Sometimes the Seductress is born out of a bad experience. Because of her beauty she might have been molested as a child or a young teenager, or had some other experience that has left her feeling vulnerable and humiliated. Instead of becoming a victim, she becomes a survivor, but it hardens her and makes her distrustful. It also makes her determined that no one will ever take advantage of her again. Such as Scarlett O’Hara in Gone With the Wind. “As God is my witness I’ll never go hungry again.” With that vow she’s grown from the spoiled, playful, flirtatious, tease looking for a husband, to the true Seductress determined to survive no matter who she steps on to do so.
The Seductress who has discovered her beauty can lead to security, power, and adventure uses her beauty as a weapon to gain it.

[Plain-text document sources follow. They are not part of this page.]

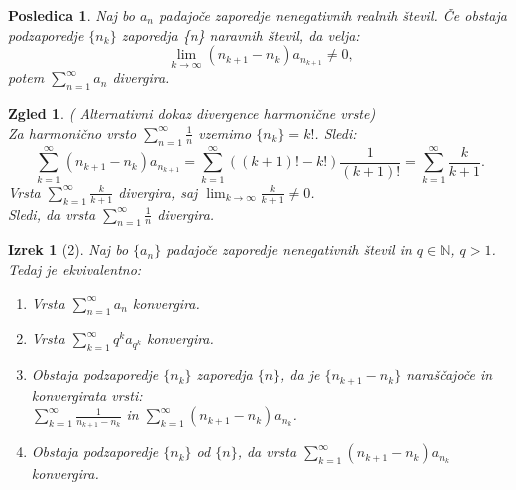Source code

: \documentclass{beamer}
\newtheorem{izrek}{Izrek}
\newtheorem{posledica}{Posledica}
\newtheorem{zgled}{Zgled}
\begin{document}
\begin{frame}
    \begin{posledica}
        Naj bo ${a_n}$ padajoče zaporedje nenegativnih realnih števil.
        Če obstaja podzaporedje $\{n_k\}$ zaporedja \{n\} naravnih števil, da velja:
        \[
            \lim_{k \to \infty} (n_{k+1} - n_k)a_{n_{k+1}} \neq 0 \text{,}
        \] 
        potem $\sum_{n = 1}^{\infty}{a_n}$ divergira.
    \end{posledica}
\end{frame}



\begin{frame}
    \begin{zgled}
        ( Alternativni dokaz divergence harmonične vrste)\\
        Za harmonično vrsto $\sum_{n = 1}^{\infty}{\frac{1}{n}}$ vzemimo $\{n_k\} = k!$. Sledi:
        \pause
        \[
            \sum_{k = 1}^{\infty}{(n_{k+1} - n_k)a_{n_{k + 1}}} =
            \sum_{k = 1}^{\infty}{((k + 1)! - k!) \frac{1}{(k+1)!}}=
            \sum_{k = 1}^{\infty}{\frac{k}{k + 1}} \text{.}
        \]
        \pause
        Vrsta $\sum_{k = 1}^{\infty}{\frac{k}{k + 1}}$ divergira,
        saj $\lim_{k \to \infty}{\frac{k}{k + 1}} \neq 0$. \\
        \vspace{0.3 cm}
        Sledi, da vrsta $\sum_{n = 1}^{\infty}{\frac{1}{n}}$ divergira.
    \end{zgled}
\end{frame}


\begin{frame}
    \begin{izrek}[2]
        Naj bo $\{a_n\}$ padajoče zaporedje nenegativnih števil in $ q \in {\mathbb{N}}$, $q > 1$. Tedaj je ekvivalentno:
        \begin{enumerate}
            \item Vrsta $\sum_{n = 1}^{\infty}{a_n}$ konvergira.
            \pause
            \item Vrsta $\sum_{k = 1}^{\infty}{q^ka_{q^k}}$ konvergira.
            \pause
            \item Obstaja podzaporedje $\{n_k\}$ zaporedja $\{n\}$, da je $\{n_{k+1} - n_k\}$ 
            naraščajoče in konvergirata vrsti:\\
            $\sum_{k = 1}^{\infty}{\frac{1}{n_{k+1} - n_k}}$ in 
            $\sum_{k = 1}^{\infty}{(n_{k+1} - n_k)a_{n_k}}$. 
            \pause
            \item Obstaja podzaporedje $\{n_k\}$ od $\{n\}$, da vrsta $\sum_{k = 1}^{\infty}{(n_{k+1} - n_k)a_{n_k}}$ konvergira.
        \end{enumerate}
    \end{izrek}    
\end{frame}
\end{document}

That first taste of success becomes addictive and she wants more. Her eyes are on the prize: money, position, or fame.
The Seductress is a siren. And the siren can get any man she wants. Perhaps she’s been dirt poor and down on her luck and she’s discovered that a sway in her walk and a soft wispy laugh can wrap a man right around her little finger. And men will compete against one another, fight one another, and stab each other in the back to gain possession of her. Yet, they’ll never possess her because she may give her body, but her heart is well protected behind her defenses and her agenda.
The Seductress can be a kind of anti-heroine if the writer neglects to give her enough likeable characteristics, a touching vulnerability, or a good reason for growing into the such an archetype. She can evolve into too hard edged a character to like. But with penning the right balance she can become softer, and grow into a bigger more likeable character.
In Kathleen Woodiwiss’ book Shanna, her heroine starts out being a spoiled, flirtatious, manipulative, tease very similar to Scarlet in Gone With The Wind. But because she grows a conscience and is finally able to look beyond herself and sincerely care for those around her, she escapes that cliché archetype. Through love she grows more as a character than Scarlet ever does, and she becomes someone the reader can pull for and respect.
Tell me about some of the Seductresses you’ve run across in movies or books-- or in real life. Was she likable? Did she have a good reason for growing into such a character? Let’s discuss it.